INTRODUÇÃO
O presente artigo visa abordar a divergência que existe entre os dois principais tribunais brasileiros acerca da tipificação como crime de furto, ou não, da conduta de interceptação de sinal de televisão a cabo.
Trata-se de um tema que traz à tona alguns princípios jurídicos basilares, como fundamentação para o posicionamento do Supremo Tribunal Federal e do Superior Tribunal de Justiça.
1. TIPIFICAÇÃO DO CRIME DE FURTO
O Código Penal é o principal diploma jurídico responsável por estabelecer as condutas consideradas como crime. Em seu título II, dos crimes contra o patrimônio, tutela e protege o direito de propriedade.
Entre os crimes arrolados nesse título, o primeiro que se encontra tipificado é o furto, previsto no art. 155, o qual possui a definição de subtrair, para si ou para outrem, coisa alheia móvel.

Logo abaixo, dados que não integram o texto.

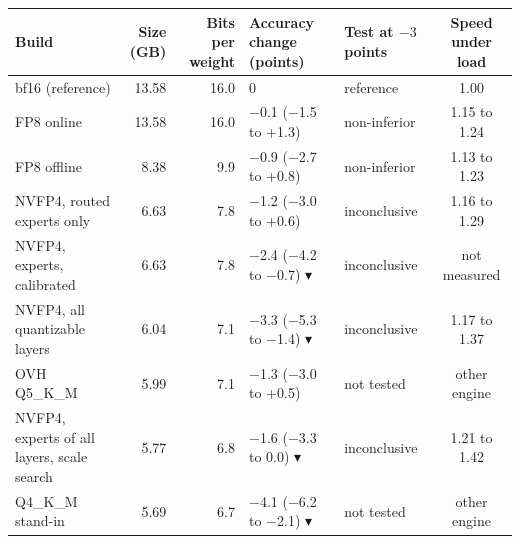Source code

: \begin{tabular}{@{}lrrllc@{}}
\toprule
Build & Size (GB) & Bits per weight & Accuracy change (points) & Test at $-3$ points & Speed under load \\
\midrule
bf16 (reference) & 13.58 & 16.0 & 0 & reference & 1.00 \\
FP8 online & 13.58 & 16.0 & $-$0.1 ($-$1.5 to +1.3) & non-inferior & 1.15 to 1.24 \\
FP8 offline & 8.38 & 9.9 & $-$0.9 ($-$2.7 to +0.8) & non-inferior & 1.13 to 1.23 \\
NVFP4, routed experts only & 6.63 & 7.8 & $-$1.2 ($-$3.0 to +0.6) & inconclusive & 1.16 to 1.29 \\
NVFP4, experts, calibrated & 6.63 & 7.8 & \cellcolor[HTML]{F6D3C9}$-$2.4 ($-$4.2 to $-$0.7) \textcolor[HTML]{B4452A}{$\blacktriangledown$} & inconclusive & not measured \\
NVFP4, all quantizable layers & 6.04 & 7.1 & \cellcolor[HTML]{F6D3C9}$-$3.3 ($-$5.3 to $-$1.4) \textcolor[HTML]{B4452A}{$\blacktriangledown$} & inconclusive & 1.17 to 1.37 \\
OVH Q5\_K\_M & 5.99 & 7.1 & $-$1.3 ($-$3.0 to +0.5) & not tested & other engine \\
NVFP4, experts of all layers, scale search & 5.77 & 6.8 & \cellcolor[HTML]{F6D3C9}$-$1.6 ($-$3.3 to 0.0) \textcolor[HTML]{B4452A}{$\blacktriangledown$} & inconclusive & 1.21 to 1.42 \\
Q4\_K\_M stand-in & 5.69 & 6.7 & \cellcolor[HTML]{F6D3C9}$-$4.1 ($-$6.2 to $-$2.1) \textcolor[HTML]{B4452A}{$\blacktriangledown$} & not tested & other engine \\
\bottomrule
\end{tabular}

Segundo Nucci ( 2008, p. 705) o conceito de furto é:
“... apoderar-se ou assenhorar-se de coisa pertencente a outrem, ou seja, tornar-se senhor ou dono daquilo que, juridicamente, não lhe pertence. O nomen júris do crime, por si só, dá uma bem definida noção do que vem a ser a conduta descrita no tipo penal.”

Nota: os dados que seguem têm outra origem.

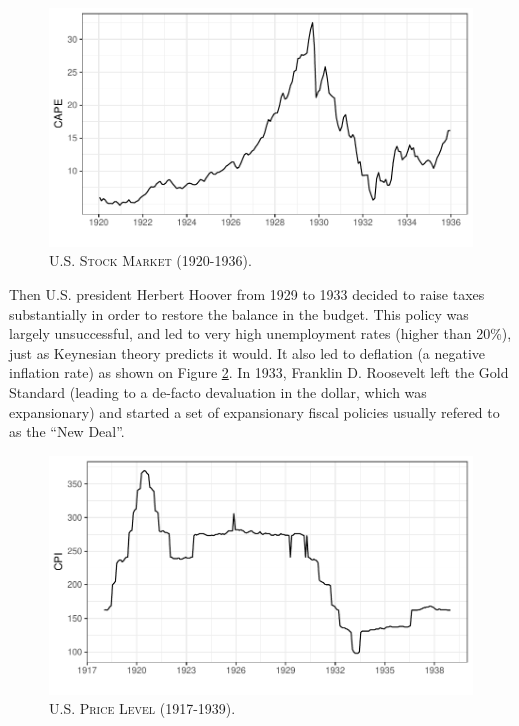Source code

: \documentclass[]{book}
\begin{document}
\begin{figure}

{\centering \includegraphics[width=0.8\linewidth,height=0.8\textheight]{figures/stock-market-1920-1936} 

}

\caption{\textsc{U.S. Stock Market (1920-1936).}}\label{fig:stock-market-1920-1936}
\end{figure}

Then U.S. president Herbert Hoover from 1929 to 1933 decided to raise
taxes substantially in order to restore the balance in the budget. This
policy was largely unsuccessful, and led to very high unemployment rates
(higher than 20\%), just as Keynesian theory predicts it would. It also
led to deflation (a negative inflation rate) as shown on Figure
\ref{fig:gold-standard-1917-1938}. In 1933, Franklin D. Roosevelt left
the Gold Standard (leading to a de-facto devaluation in the dollar,
which was expansionary) and started a set of expansionary fiscal
policies usually refered to as the ``New Deal''.



\begin{figure}

{\centering \includegraphics[width=0.8\linewidth,height=0.8\textheight]{figures/gold-standard-1917-1938} 

}

\caption{\textsc{U.S. Price Level (1917-1939).}}\label{fig:gold-standard-1917-1938}
\end{figure}
\end{document}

Já para Sanches ( 2013, p. 269) furtar é:
“... apoderar-se o agente, para si ou para outrem, de coisa alheia móvel, tirando-a de quem a detém (diminui-se o patrimônio da vítima)”
2. FURTO DE ENERGIA ELÉTRICA E A POSIÇÃO DO STJ
Popularmente chamado de “gato”, o furto de energia elétrica tornou-se uma prática comum entre os brasileiros. Com o intuito de coibir o uso indiscriminado desta conduta, o legislador achou por bem tipificá-la penalmente, equiparando-a à coisa alheia móvel. O referido delito encontra-se previsto no art. 155, § 3° do Código Penal:
Art. 155 - Subtrair, para si ou para outrem, coisa alheia móvel:
Pena - reclusão, de um a quatro anos, e multa.
§ 3º - Equipara-se à coisa móvel a energia elétrica ou qualquer outra que tenha valor econômico.
Baseando-se nesse parágrafo, o STJ tem se posicionado no sentido de que a interceptação do sinal de televisão a cabo é uma forma de furto de energia, pois de acordo com parecer da quinta turma da corte:
“O sinal de televisão propaga-se através de ondas, o que na definição técnica se enquadra como energia radiante, que é uma forma de energia associada à radiação eletromagnética.”
Sendo assim, com base nesse entendimento, no julgamento do Resp 1123743/RS, Relator(a) Ministro Gilson Dipp, o tribunal considerou a tipicidade da conduta em questão equiparando-a ao furto de energia.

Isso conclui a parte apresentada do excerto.